Además, para avanzar necesitábamos saber en dónde estamos parados. Ahora los exámenes del INEE y la SEP nos permiten identificar las áreas clave en las que tenemos que concentrarnos para elevar nuestro nivel educativo. El reto es poner atención, hacer la tarea y sacar buenas calificaciones en el proceso de "aterrizar" estos programas y reforzar las evaluaciones. Así nuestros hijos sí podrán celebrar con alegría sus 30 años de haber salido de secundaria.

Es cierto que para atraer inversiones productivas necesitamos mejorar la infraestructura, desregular, simplificar trámites burocráticos y reducir drásticamente el crimen y la violencia.

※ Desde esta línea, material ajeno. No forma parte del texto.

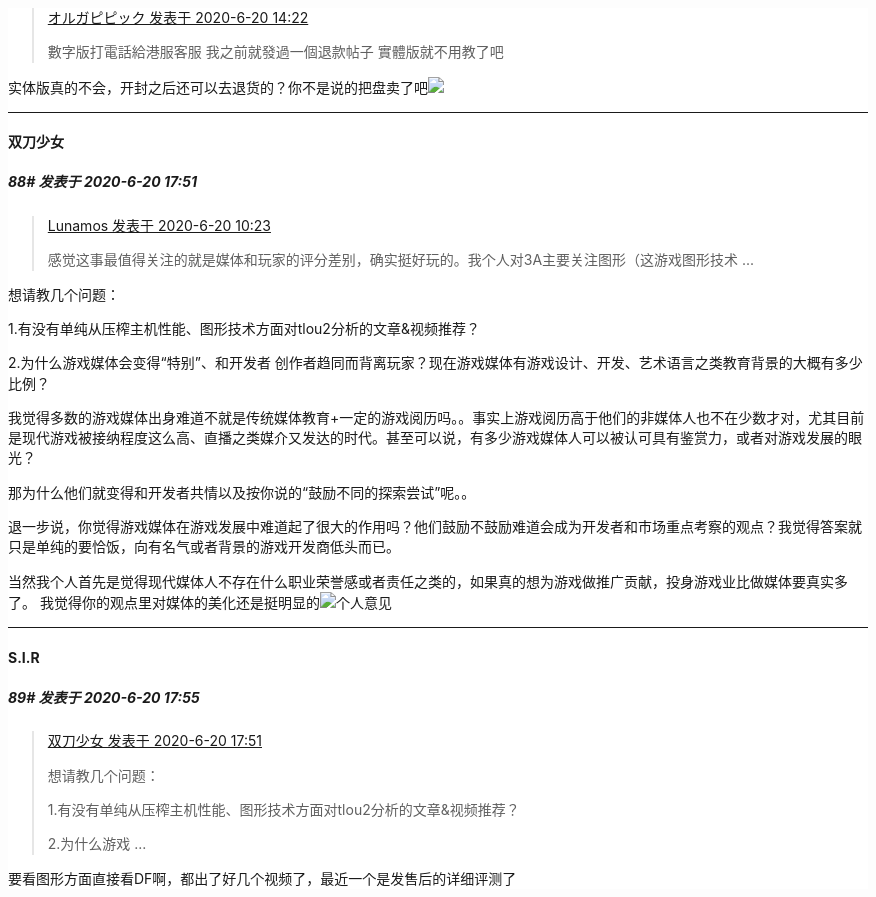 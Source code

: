 

<blockquote><a href="httphttps://bbs.saraba1st.com/2b/forum.php?mod=redirect&amp;goto=findpost&amp;pid=47875739&amp;ptid=1942789" target="_blank">オルガピピック 发表于 2020-6-20 14:22</a>

數字版打電話給港服客服 我之前就發過一個退款帖子 實體版就不用教了吧</blockquote>
实体版真的不会，开封之后还可以去退货的？你不是说的把盘卖了吧<img src="https://static.saraba1st.com/image/smiley/face2017/001.png" referrerpolicy="no-referrer">







*****

####  双刀少女  
##### 88#       发表于 2020-6-20 17:51



<blockquote><a href="httphttps://bbs.saraba1st.com/2b/forum.php?mod=redirect&amp;goto=findpost&amp;pid=47872995&amp;ptid=1942789" target="_blank">Lunamos 发表于 2020-6-20 10:23</a>

感觉这事最值得关注的就是媒体和玩家的评分差别，确实挺好玩的。我个人对3A主要关注图形（这游戏图形技术 ...</blockquote>
想请教几个问题：

1.有没有单纯从压榨主机性能、图形技术方面对tlou2分析的文章&amp;视频推荐？

2.为什么游戏媒体会变得“特别”、和开发者 创作者趋同而背离玩家？现在游戏媒体有游戏设计、开发、艺术语言之类教育背景的大概有多少比例？


我觉得多数的游戏媒体出身难道不就是传统媒体教育+一定的游戏阅历吗。。事实上游戏阅历高于他们的非媒体人也不在少数才对，尤其目前是现代游戏被接纳程度这么高、直播之类媒介又发达的时代。甚至可以说，有多少游戏媒体人可以被认可具有鉴赏力，或者对游戏发展的眼光？

那为什么他们就变得和开发者共情以及按你说的“鼓励不同的探索尝试”呢。。


退一步说，你觉得游戏媒体在游戏发展中难道起了很大的作用吗？他们鼓励不鼓励难道会成为开发者和市场重点考察的观点？我觉得答案就只是单纯的要恰饭，向有名气或者背景的游戏开发商低头而已。


当然我个人首先是觉得现代媒体人不存在什么职业荣誉感或者责任之类的，如果真的想为游戏做推广贡献，投身游戏业比做媒体要真实多了。 我觉得你的观点里对媒体的美化还是挺明显的<img src="https://static.saraba1st.com/image/smiley/face2017/001.png" referrerpolicy="no-referrer">个人意见







*****

####  S.I.R  
##### 89#       发表于 2020-6-20 17:55



<blockquote><a href="httphttps://bbs.saraba1st.com/2b/forum.php?mod=redirect&amp;goto=findpost&amp;pid=47878098&amp;ptid=1942789" target="_blank">双刀少女 发表于 2020-6-20 17:51</a>

想请教几个问题：

1.有没有单纯从压榨主机性能、图形技术方面对tlou2分析的文章&amp;视频推荐？

2.为什么游戏 ...</blockquote>
要看图形方面直接看DF啊，都出了好几个视频了，最近一个是发售后的详细评测了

Pero lo más importante, sin duda, es apoyar a los estudiantes mexicanos, para que estén en condiciones de competir por un buen empleo en su propio país. Si algo sobra en México es talento. Lo que falta es voluntad política de parte de todos los actores vinculados a la educación para hacer los nuevos cambios que se necesitan.

3 comments:

S.T. said...

Como una estudiante mexicana en Estados Unidos, veo mucho la diferencia entre la educación publica mexicana y la americana. Desafortunadamente, los estudiantes mexicanos no salen suficientemente preparados como para competir en el mundo globalizado en el que vivimos. Estoy de acuerdo con su articulo: lo que sobra en Mexico es talento; así que es vital que el nuevo gobierno se esfuerce en mejorar el sistema educativo, y en motivar a los estudiantes a que descubran su potencial para ser jugadores importantes en el mundo.

Anonymous said...

Educación: esa debe ser la obsesión. Estoy de acuerdo con usted.

Reva Doiss said...

Y como respuesta, el equipo sopesa la posibilidad de darle al SNTE-PANAL la cartera de la SEP, y en la Cámara de Diputados se les otorga la de Ciencia y Tecnología.